Cenozoic Evolution
Callan Bentley, Karen Layou, Russ Kohrs, Shelley Jaye, Matt Affolter, and Brian Ricketts and Charlene Estrada
Five groups of early mammals in the fossil record, based primarily on fossil teeth, are the hardest bone in vertebrate skeletons. For this text, the most important group is the Eupantotheres, which diverge into the two main groups of mammals, the marsupials (Sinodelphys) and placentals or eutherians (Eomaia) in the Cretaceous and then diversified in the Cenozoic. The marsupials dominated on the isolated island continents of South America and Australia, and many went extinct in South America after the introduction of placental mammals. Some well-known mammal groups have been highly studied with interesting evolutionary stories in the Cenozoic. For example, horses started small with four toes, grew larger, and had just one toe.
Cetaceans (marine mammals like whales and dolphins) started on land from small bear-like (mesonychids) creatures in the early Cenozoic and gradually took to the water. For example, whales from the Eocene Period (56-34 million years ago) bear vestigial back limbs near their tails, indicating their ancestral past on land. An interesting example of a whale during this period is the large and carnivorous Basilosaurus (“king lizard”), which measured up to 65 feet long and had small hind limbs.
What would Basilosaurus Look Like Today?
Another frightening undersea predator of the Cenozoic was the Megalodon (“big tooth”), a gigantic shark that lived during the Miocene and Pliocene, approximately 23 to 3.6 million years ago.

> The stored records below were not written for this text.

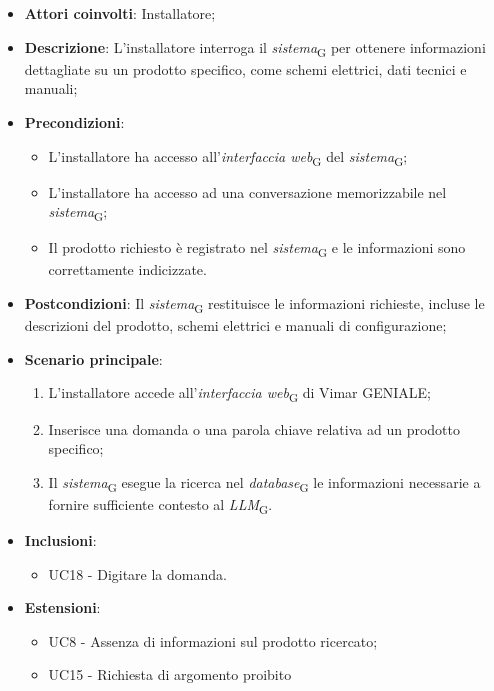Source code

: \begin{itemize}
    \item \textbf{Attori coinvolti}: Installatore;
    \item \textbf{Descrizione}: L’installatore interroga il \textit{sistema}\textsubscript{G} per ottenere informazioni dettagliate su un prodotto specifico, come schemi elettrici, dati tecnici e manuali;
    \item \textbf{Precondizioni}: 
        \begin{itemize}
            \item L’installatore ha accesso all’\textit{interfaccia web}\textsubscript{G} del \textit{sistema}\textsubscript{G};
            \item L’installatore ha accesso ad una conversazione memorizzabile nel \textit{sistema}\textsubscript{G};
            \item Il prodotto richiesto è registrato nel \textit{sistema}\textsubscript{G} e le informazioni sono correttamente indicizzate.
        \end{itemize}
    \item \textbf{Postcondizioni}: Il \textit{sistema}\textsubscript{G} restituisce le informazioni richieste, incluse le descrizioni del prodotto, schemi elettrici e manuali di configurazione;
    \item \textbf{Scenario principale}:
    \begin{enumerate}
    \item L’installatore accede all’\textit{interfaccia web}\textsubscript{G} di Vimar GENIALE;
    \item Inserisce una domanda o una parola chiave relativa ad un prodotto specifico;
    \item Il \textit{sistema}\textsubscript{G} esegue la ricerca nel \textit{database}\textsubscript{G} le informazioni necessarie a fornire sufficiente contesto al \textit{LLM}\textsubscript{G}.
    \end{enumerate}
    \item \textbf{Inclusioni}:
    \begin{itemize}
        \item UC18 - Digitare la domanda.
    \end{itemize}
    \item \textbf{Estensioni}: 
    \begin{itemize}
        \item UC8 - Assenza di informazioni sul prodotto ricercato;
        \item UC15 - Richiesta di argomento proibito
    \end{itemize}

\end{itemize}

This shark was approximately two to three times the size of a great white shark!
Larger animals were not simply limited to the seas in the early to mid-Cenozoic. Gigantic land mammals ruled the continents in Pliocene and Pleistocene epochs (5.4 million to 11,700 years ago). There were mammals we commonly identify in pop cultures, such as the saber-toothed tiger, Smilodon, or the wooly mammoth or mastodons. However, other mammals were also larger – the giant beaver, Castoroides, the wooly rhino, Coelodonta, large cattle such as the auroch, and giant deer (Megaloceros). Other gigantic animals included sloths (Megatherium in South America was a whopping three tons!) and birds such as penguins (Palaeeudyptinae) and ducks (the demon duck of doom, Bullockornis).

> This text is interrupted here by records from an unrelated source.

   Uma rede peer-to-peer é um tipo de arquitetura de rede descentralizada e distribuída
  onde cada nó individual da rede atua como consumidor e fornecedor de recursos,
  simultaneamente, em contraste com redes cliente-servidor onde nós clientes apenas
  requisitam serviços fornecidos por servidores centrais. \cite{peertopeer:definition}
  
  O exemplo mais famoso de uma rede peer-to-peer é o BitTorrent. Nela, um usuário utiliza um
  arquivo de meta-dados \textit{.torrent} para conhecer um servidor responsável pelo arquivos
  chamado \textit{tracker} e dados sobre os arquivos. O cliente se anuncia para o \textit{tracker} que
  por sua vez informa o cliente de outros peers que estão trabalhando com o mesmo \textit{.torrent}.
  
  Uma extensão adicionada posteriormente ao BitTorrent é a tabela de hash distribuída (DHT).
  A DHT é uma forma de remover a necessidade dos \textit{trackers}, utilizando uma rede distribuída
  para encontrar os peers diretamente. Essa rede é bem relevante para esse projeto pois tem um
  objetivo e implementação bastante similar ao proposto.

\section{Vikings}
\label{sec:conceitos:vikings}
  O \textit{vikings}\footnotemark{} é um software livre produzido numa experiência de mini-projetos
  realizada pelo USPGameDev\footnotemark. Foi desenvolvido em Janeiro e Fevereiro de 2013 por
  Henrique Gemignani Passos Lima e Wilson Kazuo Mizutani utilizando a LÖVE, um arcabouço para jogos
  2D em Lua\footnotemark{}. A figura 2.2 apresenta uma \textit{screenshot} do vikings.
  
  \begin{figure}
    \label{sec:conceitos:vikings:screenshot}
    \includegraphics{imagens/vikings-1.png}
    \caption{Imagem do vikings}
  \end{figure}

Many gigantic animals, megafauna, died off approximately 50,000 to 2,000 years ago. There are two main reasons why we do not have as many large mammals today. The first reason is a shift in climate; the climate in the Pliocene and Pleistocene experienced an ice age, which transitioned into a warmer interglacial period at the beginning of the Quaternary period, in which we currently live. This shift caused a lot of plants to go extinct, so the herbivorous large mammals also died off.
However, it is also not a coincidence that humans began to evolve around the time most of these large mammals went extinct. Scientists hypothesize that humans may have overhunted some of these mammals while already suffering a food shortage. These two effects combined may have led to the downfall of many of the large mammals.